> [TASK OBJECTIVE] Leave the pictures out and restate each entry below word for word.

(Source texts of formatted documents)
————
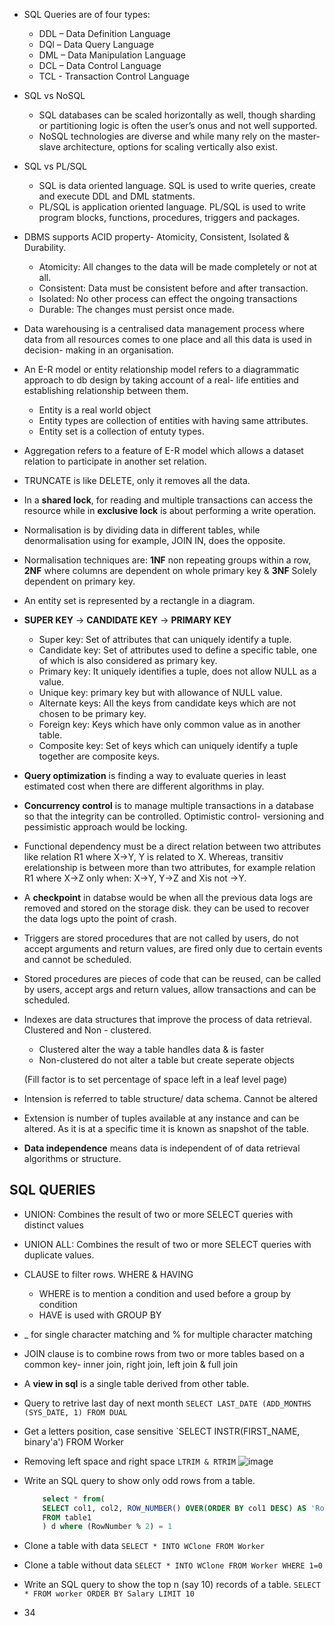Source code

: - SQL Queries are of four types:

    - DDL – Data Definition Language
    - DQl – Data Query Language
    - DML – Data Manipulation Language
    - DCL – Data Control Language
    - TCL - Transaction Control Language

- SQL vs NoSQL
    - SQL databases can be scaled horizontally as well, though sharding or partitioning logic is often the user’s onus and not well supported.
    - NoSQL technologies are diverse and while many rely on the master-slave architecture, options for scaling vertically also exist.
 
- SQL vs PL/SQL
    - SQL is data oriented language. SQL is used to write queries, create and execute DDL and DML statments. 
    - PL/SQL is application oriented language. PL/SQL is used to write program blocks, functions, procedures, triggers and packages. 

- DBMS supports ACID property- Atomicity, Consistent, Isolated & Durability. 
    - Atomicity: All changes to the data will be made completely or not at all.
    - Consistent: Data must be consistent before and after transaction.
    - Isolated: No other process can effect the ongoing transactions
    - Durable: The changes must persist once made.

- Data warehousing is a centralised data management process where data from all resources comes to one place and all this data is used in decision- making in an organisation.

- An E-R model or entity relationship model refers to a diagrammatic approach to db design by taking account of a real- life entities and establishing relationship between them.
    - Entity is a real world object
    - Entity types are collection of entities with having same attributes.
    - Entity set is a collection of entuty types.

- Aggregation refers to a feature of E-R model which allows a dataset relation to participate in another set relation.

- TRUNCATE is like DELETE, only it removes all the data.

- In a **shared lock**, for reading and multiple transactions can access the resource while in **exclusive lock** is about performing a write operation.

- Normalisation is by dividing data in different tables, while denormalisation using for example, JOIN IN, does the opposite.

- Normalisation techniques are: **1NF** non repeating groups within a row, **2NF** where columns are dependent on whole primary key & **3NF** Solely dependent on primary key.

- An entity set is represented by a rectangle in a diagram.

- **SUPER KEY** -> **CANDIDATE KEY** -> **PRIMARY KEY**
    - Super key: Set of attributes that can uniquely identify a tuple.
    - Candidate key: Set of attributes used to define a specific table, one of which is also considered as primary key.
    - Primary key: It uniquely identifies a tuple, does not allow NULL as a value.
    - Unique key: primary key but with allowance of NULL value.
    - Alternate keys: All the keys from candidate keys which are not chosen to be primary key.
    - Foreign key: Keys which have only common value as in another table.
    - Composite key: Set of keys which can uniquely identify a tuple together are composite keys.

- **Query optimization** is finding a way to evaluate queries in least estimated cost when there are different algorithms in play.

- **Concurrency control** is to manage multiple transactions in a database so that the integrity can be controlled. Optimistic control- versioning and pessimistic approach would be locking.

- Functional dependency must  be a direct relation between two attributes like relation R1 where X->Y, Y is related to X. Whereas, transitiv erelationship is between more than two attributes, for example relation R1 where X->Z only when:
X->Y, Y->Z and Xis not ->Y.

- A **checkpoint** in databse would be when all the previous data logs are removed and stored on the storage disk. they can be used to recover the data logs upto the point of crash.

- Triggers are stored procedures that are not called by users, do not accept arguments and return values, are fired only due to certain events and cannot be scheduled.

- Stored procedures are pieces of code that can be reused, can be called by users, accept args and return values, allow transactions and can be scheduled.

- Indexes are data structures that improve the process of data retrieval. Clustered and Non - clustered.
    - Clustered alter the way a table handles data & is faster
    - Non-clustered do not alter a table but create seperate objects 

    (Fill factor is to set percentage of space left in a leaf level page)

- Intension is referred to table structure/ data schema. Cannot be altered
- Extension is number of tuples available at any instance and can be altered. As it is at a specific time it is known as snapshot of the table.

- **Data independence** means data is independent of of data retrieval algorithms or structure.



## SQL QUERIES

- UNION: Combines the result of two or more SELECT queries with distinct values 
- UNION ALL: Combines the result of two or more SELECT queries with duplicate values.

- CLAUSE to filter rows. WHERE & HAVING
    - WHERE is to mention a condition and used before a group by condition 
    - HAVE is used with GROUP BY 

- _ for single character matching and % for multiple character matching


- JOIN clause is to combine rows from two or more tables based on a common key- inner join, right join, left join & full join 

- A **view in sql** is a single table derived from other table.

- Query to retrive last day of next month 
    `SELECT LAST_DATE (ADD_MONTHS (SYS_DATE, 1) FROM DUAL`
    
- Get a letters position, case sensitive
    `SELECT INSTR(FIRST_NAME, binary'a') FROM Worker
- Removing left space and right space
    `LTRIM & RTRIM`
    ![image](https://user-images.githubusercontent.com/59767187/187092025-c25b5ef7-cdc6-4ae5-aa55-6c27c04b0b4b.png)
    
 - Write an SQL query to show only odd rows from a table.
    ``` SQL
        select * from( 
        SELECT col1, col2, ROW_NUMBER() OVER(ORDER BY col1 DESC) AS 'RowNumber', 
        FROM table1
        ) d where (RowNumber % 2) = 1 
    ```
- Clone a table with data
    ``` SELECT * INTO WClone FROM Worker ```
- Clone a table without data
    ``` SELECT * INTO WClone FROM Worker WHERE 1=0 ```
- Write an SQL query to show the top n (say 10) records of a table.
    ``` SELECT * FROM worker ORDER BY Salary LIMIT 10 ```

- 34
————
> [REPLY]
Source code

: - SQL Queries are of four types:

    - DDL – Data Definition Language
    - DQl – Data Query Language
    - DML – Data Manipulation Language
    - DCL – Data Control Language
    - TCL - Transaction Control Language

- SQL vs NoSQL
    - SQL databases can be scaled horizontally as well, though sharding or partitioning logic is often the user’s onus and not well supported.
    - NoSQL technologies are diverse and while many rely on the master-slave architecture, options for scaling vertically also exist.
 
- SQL vs PL/SQL
    - SQL is data oriented language. SQL is used to write queries, create and execute DDL and DML statments. 
    - PL/SQL is application oriented language. PL/SQL is used to write program blocks, functions, procedures, triggers and packages. 

- DBMS supports ACID property- Atomicity, Consistent, Isolated & Durability. 
    - Atomicity: All changes to the data will be made completely or not at all.
    - Consistent: Data must be consistent before and after transaction.
    - Isolated: No other process can effect the ongoing transactions
    - Durable: The changes must persist once made.

- Data warehousing is a centralised data management process where data from all resources comes to one place and all this data is used in decision- making in an organisation.

- An E-R model or entity relationship model refers to a diagrammatic approach to db design by taking account of a real- life entities and establishing relationship between them.
    - Entity is a real world object
    - Entity types are collection of entities with having same attributes.
    - Entity set is a collection of entuty types.

- Aggregation refers to a feature of E-R model which allows a dataset relation to participate in another set relation.

- TRUNCATE is like DELETE, only it removes all the data.

- In a **shared lock**, for reading and multiple transactions can access the resource while in **exclusive lock** is about performing a write operation.

- Normalisation is by dividing data in different tables, while denormalisation using for example, JOIN IN, does the opposite.

- Normalisation techniques are: **1NF** non repeating groups within a row, **2NF** where columns are dependent on whole primary key & **3NF** Solely dependent on primary key.

- An entity set is represented by a rectangle in a diagram.

- **SUPER KEY** -> **CANDIDATE KEY** -> **PRIMARY KEY**
    - Super key: Set of attributes that can uniquely identify a tuple.
    - Candidate key: Set of attributes used to define a specific table, one of which is also considered as primary key.
    - Primary key: It uniquely identifies a tuple, does not allow NULL as a value.
    - Unique key: primary key but with allowance of NULL value.
    - Alternate keys: All the keys from candidate keys which are not chosen to be primary key.
    - Foreign key: Keys which have only common value as in another table.
    - Composite key: Set of keys which can uniquely identify a tuple together are composite keys.

- **Query optimization** is finding a way to evaluate queries in least estimated cost when there are different algorithms in play.

- **Concurrency control** is to manage multiple transactions in a database so that the integrity can be controlled. Optimistic control- versioning and pessimistic approach would be locking.

- Functional dependency must  be a direct relation between two attributes like relation R1 where X->Y, Y is related to X. Whereas, transitiv erelationship is between more than two attributes, for example relation R1 where X->Z only when:
X->Y, Y->Z and Xis not ->Y.

- A **checkpoint** in databse would be when all the previous data logs are removed and stored on the storage disk. they can be used to recover the data logs upto the point of crash.

- Triggers are stored procedures that are not called by users, do not accept arguments and return values, are fired only due to certain events and cannot be scheduled.

- Stored procedures are pieces of code that can be reused, can be called by users, accept args and return values, allow transactions and can be scheduled.

- Indexes are data structures that improve the process of data retrieval. Clustered and Non - clustered.
    - Clustered alter the way a table handles data & is faster
    - Non-clustered do not alter a table but create seperate objects 

    (Fill factor is to set percentage of space left in a leaf level page)

- Intension is referred to table structure/ data schema. Cannot be altered
- Extension is number of tuples available at any instance and can be altered. As it is at a specific time it is known as snapshot of the table.

- **Data independence** means data is independent of of data retrieval algorithms or structure.



## SQL QUERIES

- UNION: Combines the result of two or more SELECT queries with distinct values 
- UNION ALL: Combines the result of two or more SELECT queries with duplicate values.

- CLAUSE to filter rows. WHERE & HAVING
    - WHERE is to mention a condition and used before a group by condition 
    - HAVE is used with GROUP BY 

- _ for single character matching and % for multiple character matching


- JOIN clause is to combine rows from two or more tables based on a common key- inner join, right join, left join & full join 

- A **view in sql** is a single table derived from other table.

- Query to retrive last day of next month 
    `SELECT LAST_DATE (ADD_MONTHS (SYS_DATE, 1) FROM DUAL`
    
- Get a letters position, case sensitive
    `SELECT INSTR(FIRST_NAME, binary'a') FROM Worker
- Removing left space and right space
    `LTRIM & RTRIM`
    ![image](https://user-images.githubusercontent.com/59767187/187092025-c25b5ef7-cdc6-4ae5-aa55-6c27c04b0b4b.png)
    
 - Write an SQL query to show only odd rows from a table.
    ``` SQL
        select * from( 
        SELECT col1, col2, ROW_NUMBER() OVER(ORDER BY col1 DESC) AS 'RowNumber', 
        FROM table1
        ) d where (RowNumber % 2) = 1 
    ```
- Clone a table with data
    ``` SELECT * INTO WClone FROM Worker ```
- Clone a table without data
    ``` SELECT * INTO WClone FROM Worker WHERE 1=0 ```
- Write an SQL query to show the top n (say 10) records of a table.
    ``` SELECT * FROM worker ORDER BY Salary LIMIT 10 ```

- 34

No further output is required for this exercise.